You should read it, because it is short, to the point, and well-written, but it boils down to the very simple ideas of the mind-boggling increase in entertainment options due to the digital technology revolution, and how the old music business model simply cannot survive it. There are so many ways to listen to and/or obtain music, and my use of the word "obtain" includes both traditional purchase and file sharing. Moreover, music as an option of how to spend your entertainment time and resources is now sharing significant time with gaming and the internet. It's like when TV came to being, smashing into the time people spent listening to the radio at home. It's just so obvious -- people only have so many hours a day and so many dollars to spend on entertainment, and when you widen their options, everything takes a cut. Stupid RIAA.
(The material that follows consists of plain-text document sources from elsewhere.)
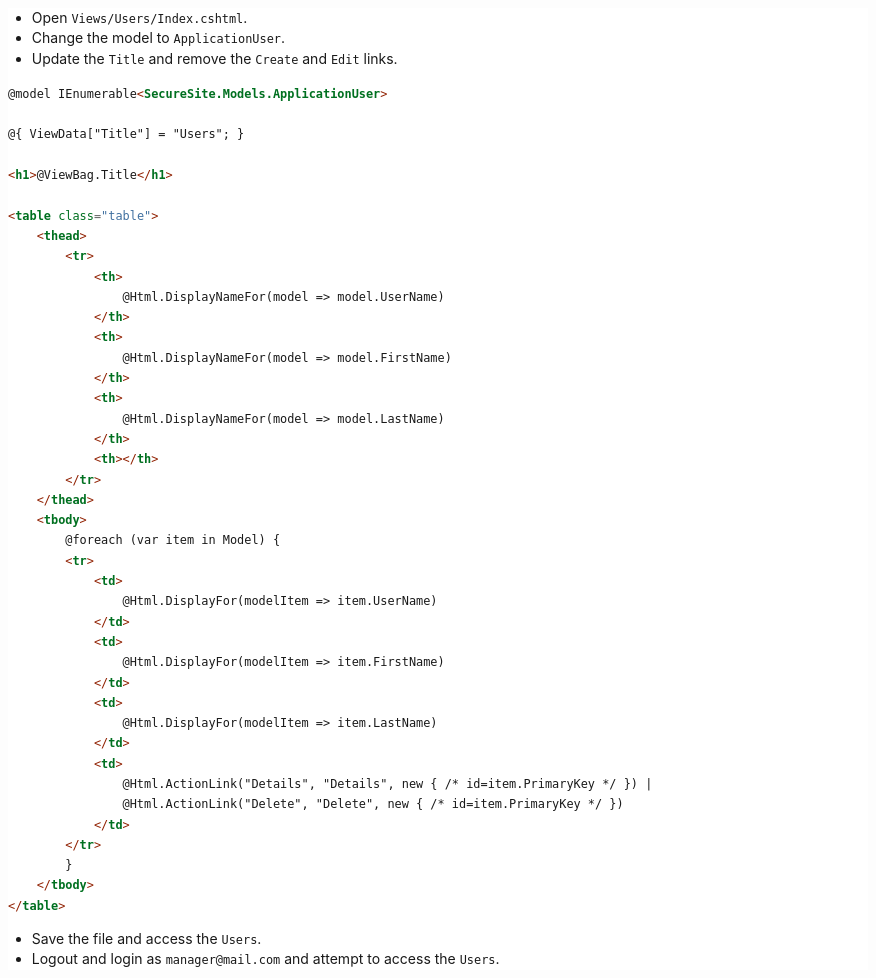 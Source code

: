 - Open `Views/Users/Index.cshtml`.
- Change the model to `ApplicationUser`.
- Update the `Title` and remove the `Create` and `Edit` links.

```html
@model IEnumerable<SecureSite.Models.ApplicationUser>

@{ ViewData["Title"] = "Users"; }

<h1>@ViewBag.Title</h1>

<table class="table">
    <thead>
        <tr>
            <th>
                @Html.DisplayNameFor(model => model.UserName)
            </th>
            <th>
                @Html.DisplayNameFor(model => model.FirstName)
            </th>
            <th>
                @Html.DisplayNameFor(model => model.LastName)
            </th>
            <th></th>
        </tr>
    </thead>
    <tbody>
        @foreach (var item in Model) {
        <tr>
            <td>
                @Html.DisplayFor(modelItem => item.UserName)
            </td>
            <td>
                @Html.DisplayFor(modelItem => item.FirstName)
            </td>
            <td>
                @Html.DisplayFor(modelItem => item.LastName)
            </td>
            <td>
                @Html.ActionLink("Details", "Details", new { /* id=item.PrimaryKey */ }) |
                @Html.ActionLink("Delete", "Delete", new { /* id=item.PrimaryKey */ })
            </td>
        </tr>
        }
    </tbody>
</table>
```

- Save the file and access the `Users`.
- Logout and login as `manager@mail.com` and attempt to access the `Users`.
So now I take off in a different direction, and wonder further: there are these tremendous entertainment options, but how do you begin to even KNOW about all of them, much less pick from them? Musicians are more able than ever before to have their songs available to the public (good god, if I have a song on the internet, anyone can), but how do I find the ones I will love? How do I find the internet sites that will make me laugh, give me the best information, show me wonderful new writers? Movies, games, TV, EVERYTHING. There is all this richness that I know I am missing. There is so much, in fact, that the old adage of the cream rising to the top can't even be true. Good things, great things, are whizzing past because I simply cannot find them fast enough.

Everyone's a content provider, everyone's a star.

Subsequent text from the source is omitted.